Top of Study material

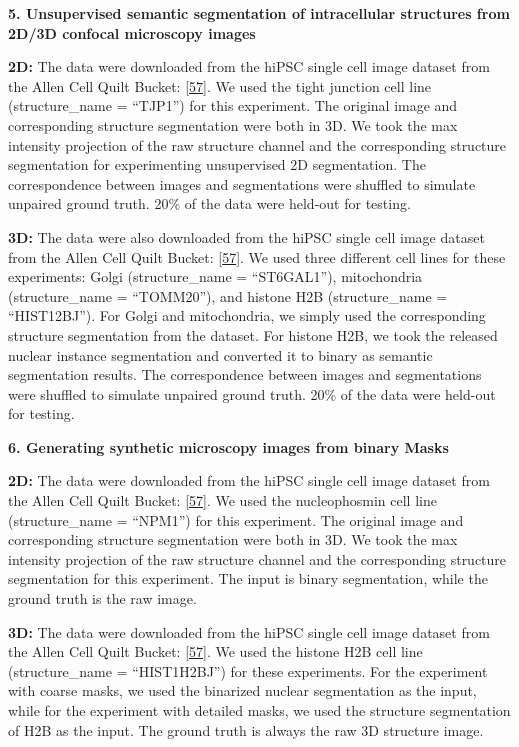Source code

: \textbf{5. Unsupervised semantic segmentation of intracellular structures from 2D/3D confocal microscopy images}

\textbf{2D:} The data were downloaded from the hiPSC single cell image dataset from the Allen Cell Quilt Bucket: {[}\protect\hyperlink{ref-vm45dW9e}{57}{]}. We used the tight junction cell line (structure\_name = ``TJP1'') for this experiment. The original image and corresponding structure segmentation were both in 3D. We took the max intensity projection of the raw structure channel and the corresponding structure segmentation for experimenting unsupervised 2D segmentation. The correspondence between images and segmentations were shuffled to simulate unpaired ground truth. 20\% of the data were held-out for testing.

\textbf{3D:} The data were also downloaded from the hiPSC single cell image dataset from the Allen Cell Quilt Bucket: {[}\protect\hyperlink{ref-vm45dW9e}{57}{]}. We used three different cell lines for these experiments: Golgi (structure\_name = ``ST6GAL1''), mitochondria (structure\_name = ``TOMM20''), and histone H2B (structure\_name = ``HIST12BJ''). For Golgi and mitochondria, we simply used the corresponding structure segmentation from the dataset. For histone H2B, we took the released nuclear instance segmentation and converted it to binary as semantic segmentation results. The correspondence between images and segmentations were shuffled to simulate unpaired ground truth. 20\% of the data were held-out for testing.

\textbf{6. Generating synthetic microscopy images from binary Masks}

\textbf{2D:} The data were downloaded from the hiPSC single cell image dataset from the Allen Cell Quilt Bucket: {[}\protect\hyperlink{ref-vm45dW9e}{57}{]}. We used the nucleophosmin cell line (structure\_name = ``NPM1'') for this experiment. The original image and corresponding structure segmentation were both in 3D. We took the max intensity projection of the raw structure channel and the corresponding structure segmentation for this experiment. The input is binary segmentation, while the ground truth is the raw image.

\textbf{3D:} The data were downloaded from the hiPSC single cell image dataset from the Allen Cell Quilt Bucket: {[}\protect\hyperlink{ref-vm45dW9e}{57}{]}. We used the histone H2B cell line (structure\_name = ``HIST1H2BJ'') for these experiments. For the experiment with coarse masks, we used the binarized nuclear segmentation as the input, while for the experiment with detailed masks, we used the structure segmentation of H2B as the input. The ground truth is always the raw 3D structure image.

Bottom of Study material

• Goal of the exercise
Give the lines again exactly, starting where the entries begin and stopping once the line with "Unsupervised semantic segmentation" is included; pictures are not copied.

• Solved exercise
Source code

: \textbf{5. Unsupervised semantic segmentation of intracellular structures from 2D/3D confocal microscopy images}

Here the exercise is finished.